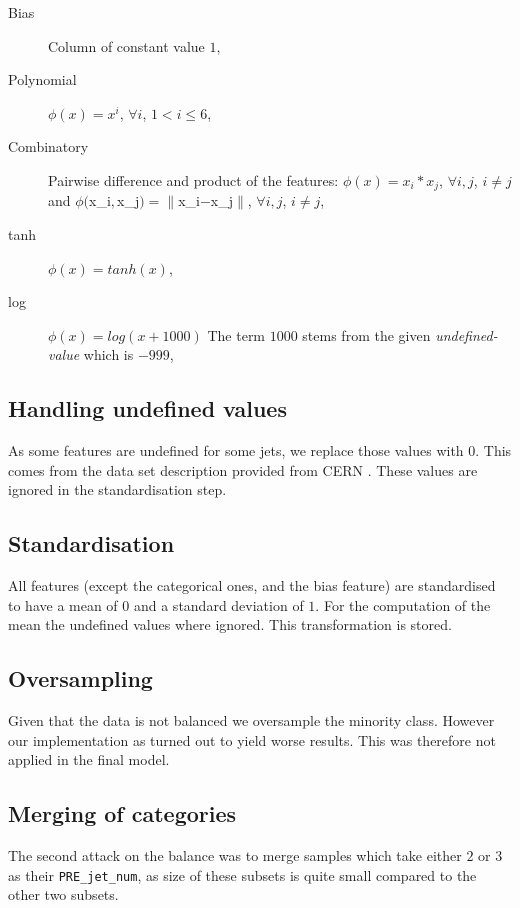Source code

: \documentclass[a4paper, 10pt, conference]{ieeeconf}      %
\begin{document}
\begin{description}
  \item[Bias] Column of constant value $1$,
  \item[Polynomial] $\phi(x) = x^i$, $ \forall i$, $1<i\leq6$,
  \item[Combinatory] Pairwise difference and product of the features: $\phi(x) = x_i*x_j$, $ \forall i,j$, $i \neq j$ and $\phi($x_i$, $x_j$) = \|$x_i$ - $x_j$\|$, $\forall i,j$, $i \neq j$,
  \item[tanh] $\phi(x) = tanh(x)$,
  \item[log] $\phi(x) = log(x + 1000)$ The term $1000$ stems from the given \textit{undefined-value} which is $-999$,
\end{description}

\subsection{Handling undefined values}

As some features are undefined for some jets, we replace those values with $0$. This comes from the data set description provided from CERN \cite{cern_higgs}. These values are ignored in the standardisation step.

\subsection{Standardisation}

All features (except the categorical ones, and the bias feature) are
standardised to have a mean of $0$ and a standard deviation of $1$. For the
computation of the mean the undefined values where ignored. This transformation
is stored.

\subsection{Oversampling}

Given that the data is not balanced we oversample the minority class. However
our implementation as turned out to yield worse results. This was therefore not
applied in the final model.

\subsection{Merging of categories}

The second attack on the balance was to merge samples which take either $2$ or
$3$ as their \texttt{PRE\_jet\_num}, as size of these subsets is quite small 
compared to the other two subsets.
\end{document}
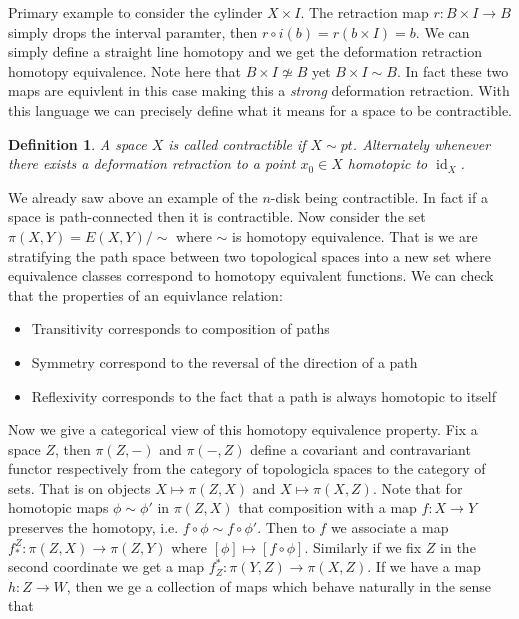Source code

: \documentclass[40pt]{article}
\newtheorem{definition}{Definition}[section]
\DeclareMathOperator{\id}{\text{id}}
\begin{document}
	Primary example to consider the cylinder $X \times I$. The retraction map $r : B \times I \rightarrow B$ simply drops the interval paramter, then $r \circ i ( b) = r(b \times I) = b$. We can simply define a straight line homotopy and we get the deformation retraction homotopy equivalence. Note here that $B \times I \not \simeq B$ yet $B \times I \sim B$. 	In fact these two maps are equivlent in this case making this a \emph{strong} deformation retraction. With this language we can precisely define what it means for a space to be contractible.
	\begin{definition}
		A space $X$ is called contractible if $X \sim pt$. Alternately whenever there exists a deformation retraction to a point $x_0 \in X$ homotopic to $\id_X$. 
	\end{definition}
	We already saw above an example of the $n$-disk being contractible. In fact if a space is path-connected then it is contractible. Now consider the set $\pi(X,Y) = E(X,Y)/\sim$ where $\sim$ is homotopy equivalence. That is we are stratifying the path space between two topological spaces into a new set where equivalence classes correspond to homotopy equivalent functions. We can check that the properties of an equivlance relation:
	\begin{itemize}
		\item Transitivity corresponds to composition of paths
		\item Symmetry correspond to the reversal of the direction of a path
		\item Reflexivity corresponds to the fact that a path is always homotopic to itself
	\end{itemize}
	Now we give a categorical view of this homotopy equivalence property. Fix a space $Z$, then $\pi(Z, -)$ and $\pi(-,Z)$ define a covariant and contravariant functor respectively from the category of topologicla spaces to the category of sets. That is on objects $X \mapsto \pi(Z,X)$ and $X \mapsto \pi(X,Z)$. Note that for homotopic maps $\phi \sim \phi'$ in $\pi(Z,X)$ that composition with a map $f: X \rightarrow Y$ preserves the homotopy, i.e. $f \circ \phi \sim f \circ \phi '$. Then to $f$ we associate a map $f_*^Z:\pi(Z,X)\rightarrow\pi(Z,Y)$ where $[\phi] \mapsto [f \circ \phi]$. Similarly if we fix $Z$ in the second coordinate we get a map $f^*_Z : \pi(Y,Z) \rightarrow \pi(X,Z)$. If we have a map $h: Z \rightarrow W$, then we ge a collection of maps which behave naturally in the sense that 
\end{document}
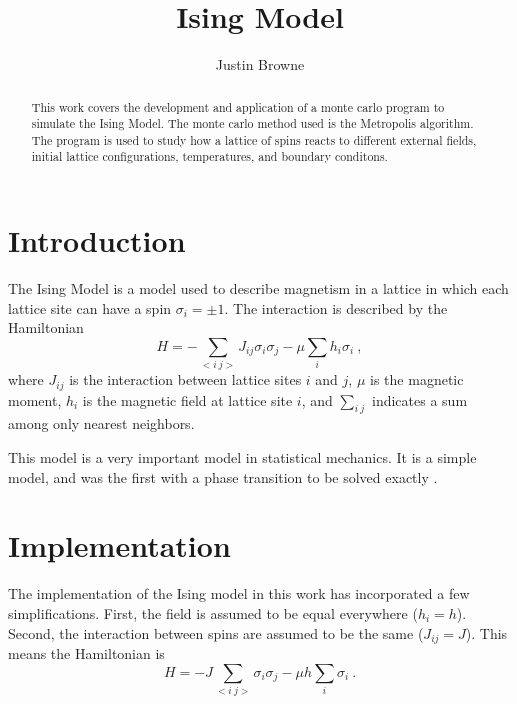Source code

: \documentclass[]{article}
\begin{document}
\title{Ising Model}
\author{Justin Browne}
\date{}
\maketitle

\begin{abstract}
This work covers the development and application of a monte carlo program to simulate the Ising Model. The monte carlo method used is the Metropolis algorithm. The program is used to study how a lattice of spins reacts to different external fields, initial lattice configurations, temperatures, and boundary conditons.
\end{abstract}

\section{Introduction}
The Ising Model is a model used to describe magnetism in a lattice in which each lattice site can have a spin $\sigma_{i} = \pm 1$.
The interaction is described by the Hamiltonian
\[
H = - \sum_{<i~j>} J_{ij} \sigma_i \sigma_j -\mu \sum_{i} h_i \sigma_i ~,
\]
where $J_{ij}$ is the interaction between lattice sites $i$ and $j$, $\mu$ is the magnetic moment, $h_{i}$ is the magnetic field at lattice site $i$, and $\sum_{i~j}$ indicates a sum among only nearest neighbors.

This model is a very important model in statistical mechanics. It is a simple model, and was the first with a phase transition to be solved exactly \cite{mccoy2012}.

\section{Implementation}
The implementation of the Ising model in this work has incorporated a few simplifications.
First, the field is assumed to be equal everywhere ($h_{i} = h$).
Second, the interaction between spins are assumed to be the same ($J_{ij} = J$). This means the Hamiltonian is
\[
H = - J \sum_{<i~j>} \sigma_i \sigma_j -\mu h \sum_{i} \sigma_i ~.
\]
\end{document}
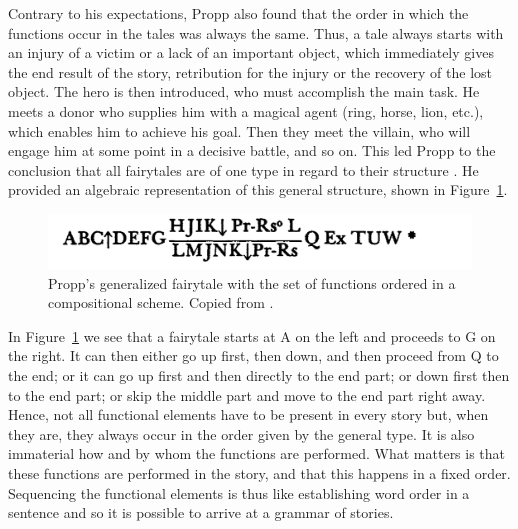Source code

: \documentclass[output=paper]{langscibook}
\begin{document}
Contrary to his expectations, Propp also found that the order in which the functions occur in the tales was always the same. Thus, a tale always starts with an injury of a victim or a lack of an important object, which immediately gives the end result of the story, retribution for the injury or the recovery of the lost object. The hero is then introduced, who must accomplish the main task. He meets a donor who supplies him with a magical agent (ring, horse, lion, etc.), which enables him to achieve his goal. Then they meet the villain, who will engage him at some point in a decisive battle, and so on. This led Propp to the conclusion that all fairytales are of one type in regard to their structure \citep[23]{Propp1968}. He provided an algebraic representation of this general structure, shown in Figure~\ref{fig:karstens:proppfairytale}.

\begin{figure}
    \centering
    \includegraphics[scale=0.55]{figures/Propp.png}
    \caption{Propp's generalized fairytale with the set of functions ordered in a compositional scheme. Copied from \cite[105]{Propp1968}.}
    \label{fig:karstens:proppfairytale}
\end{figure}

In Figure~\ref{fig:karstens:proppfairytale} we see that a fairytale starts at A on the left and proceeds to G on the right. It can then either go up first, then down, and then proceed from Q to the end; or it can go up first and then directly to the end part; or down first then to the end part; or skip the middle part and move to the end part right away. Hence, not all functional elements have to be present in every story but, when they are, they always occur in the order given by the general type. It is also immaterial how and by whom the functions are performed. What matters is that these functions are performed in the story, and that this happens in a fixed order. Sequencing the functional elements is thus like establishing word order in a sentence and so it is possible to arrive at a grammar of stories. 
\end{document}
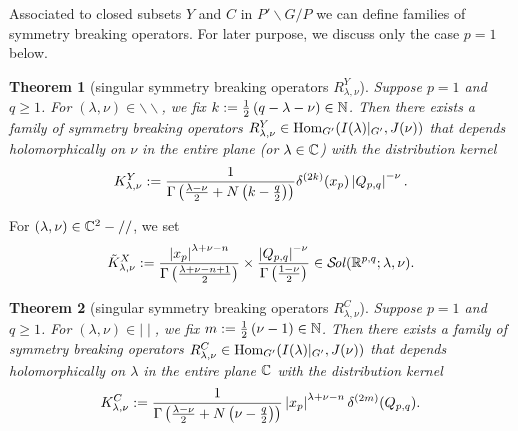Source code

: \documentclass[reqno,12pt]{pja00} %
\newtheorem{theorem}{Theorem}[section]
\newcommand{\sol}{\mathcal{S}\!{\it ol}(\R^{p,q};\lambda,\nu)}
\newcommand{\Hom}{\mbox{\normalfont Hom}}
\theoremstyle{definition}
\theoremstyle{exampstyle} \newtheorem{examp}[theorem]{Theorem}
\renewcommand{\Q}{Q_{p,q}}
\renewcommand{\setminus}{-}
\begin{document}
Associated to closed subsets $Y$ and $C$ in $P'\backslash G/P$ we can define families of symmetry breaking operators. For later purpose, we discuss only the case $p=1$ below.
\begin{theorem}[singular symmetry breaking operators $R_{\lambda,\nu}^Y$]
	Suppose $p=1$ and $q\ge1$. For $(\lambda,\nu)\in\backslash\backslash$, we fix $k:=\frac{1}{2}\left( q-\lambda-\nu \right)\in\mathbb{N}$. Then there exists a family of symmetry breaking operators
	$R_{\lambda,\nu}^Y\in\Hom_{G'}(I(\lambda)\kern-0.1cm\mid_{G'},J(\nu))$ that depends holomorphically on $\nu$ in the entire plane (or $\lambda\in\mathbb{C}$) with the distribution kernel\begin{equation*}
		K_{\lambda,\nu}^Y:=\frac{1}{\Gamma\left( \frac{\lambda-\nu}{2}+N\left( k-\frac{q}{2} \right) \right)}\delta^{(2k)}(x_p)\myabs{\Q}^{-\nu}.
	\end{equation*}
\end{theorem}
For $(\lambda,\nu)\in\C^2\setminus//$, we set 
\[\tilde{K}_{\lambda,\nu}^X:=\frac{\myabs{x_p}^{\lambda+\nu-n}}{\Gamma\left( \frac{\lambda+\nu-n+1}{2} \right)}\times
\frac{\myabs{\Q}^{-\nu}}{\Gamma\left( \frac{1-\nu}{2} \right)}\in\sol.\]
\begin{theorem}[singular symmetry breaking operators $R_{\lambda,\nu}^C$]
	Suppose $p=1$ and $q\ge1$. For $(\lambda,\nu)\in\mid\mid$, we fix $m:=\frac{1}{2}\left(\nu-1 \right)\in\mathbb{N}$. Then there exists a family of symmetry breaking operators
	$R_{\lambda,\nu}^C\in\Hom_{G'}(I(\lambda)\kern-0.1cm\mid_{G'},J(\nu))$ that depends holomorphically on $\lambda$ in the entire plane $\mathbb{C}$ with the distribution kernel\begin{equation*}
		K_{\lambda,\nu}^C:=\frac{1}{\Gamma\left( \frac{\lambda-\nu}{2}+N\left(\nu- \frac{q}{2} \right) \right)}\myabs{x_p}^{\lambda+\nu-n}\delta^{(2m)}(\Q).
	\end{equation*}
\end{theorem}
\end{document}
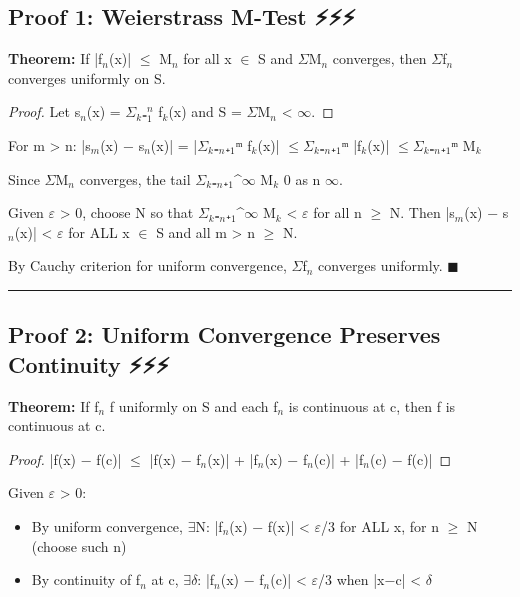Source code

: \documentclass[12pt,a4paper,openany]{book}
\begin{document}
{{\subsection{Proof 1: Weierstrass M-Test ⚡⚡⚡}

\begin{tcolorbox}[colback=lightblue,colframe=thmblue,title=\textbf{Theorem},breakable,boxrule=1.5pt]
\textbf{Theorem:} If |f$_n$(x)| $\leq$ M$_n$ for all x $\in$ S and $\Sigma$M$_n$ converges, then $\Sigma$f$_n$ converges uniformly on S.
\end{tcolorbox}

\begin{proof}

Let s$_n$(x) = $\Sigma_k$₌$_1^n$ f$_k$(x) and S = $\Sigma$M$_n$ < $\infty$.
\end{proof}

For m > n: |s$_m$(x) − s$_n$(x)| = |$\Sigma_k$₌$_n$₊$_1$ᵐ f$_k$(x)| $\leq\Sigma_k$₌$_n$₊$_1$ᵐ |f$_k$(x)| $\leq\Sigma_k$₌$_n$₊$_1$ᵐ M$_k$

Since $\Sigma$M$_n$ converges, the tail $\Sigma_k$₌$_n$₊$_1$^$\infty$ M$_k$  0 as n  $\infty$.

Given $\varepsilon$ > 0, choose N so that $\Sigma_k$₌$_n$₊$_1$^$\infty$ M$_k$ < $\varepsilon$ for all n $\geq$ N.
Then |s$_m$(x) − s$_n$(x)| < $\varepsilon$ for ALL x $\in$ S and all m > n $\geq$ N.

By Cauchy criterion for uniform convergence, $\Sigma$f$_n$ converges uniformly. $\blacksquare$

\bigskip\noindent\rule{\textwidth}{0.4pt}\bigskip

\subsection{Proof 2: Uniform Convergence Preserves Continuity ⚡⚡⚡}

\begin{tcolorbox}[colback=lightblue,colframe=thmblue,title=\textbf{Theorem},breakable,boxrule=1.5pt]
\textbf{Theorem:} If f$_n$  f uniformly on S and each f$_n$ is continuous at c, then f is continuous at c.
\end{tcolorbox}

\begin{proof}

|f(x) − f(c)| $\leq$ |f(x) − f$_n$(x)| + |f$_n$(x) − f$_n$(c)| + |f$_n$(c) − f(c)|
\end{proof}

Given $\varepsilon$ > 0:
\begin{itemize}[leftmargin=*]
  \item By uniform convergence, $\exists$N: |f$_n$(x) − f(x)| < $\varepsilon$/3 for ALL x, for n $\geq$ N (choose such n)
  \item By continuity of f$_n$ at c, $\exists\delta$: |f$_n$(x) − f$_n$(c)| < $\varepsilon$/3 when |x−c| < $\delta$
\end{itemize}

}}
\end{document}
━━━━━━
For the records above, state the number of lines that include the string "Ising" and add nothing.

- **EXERCISE RESPONSE**
4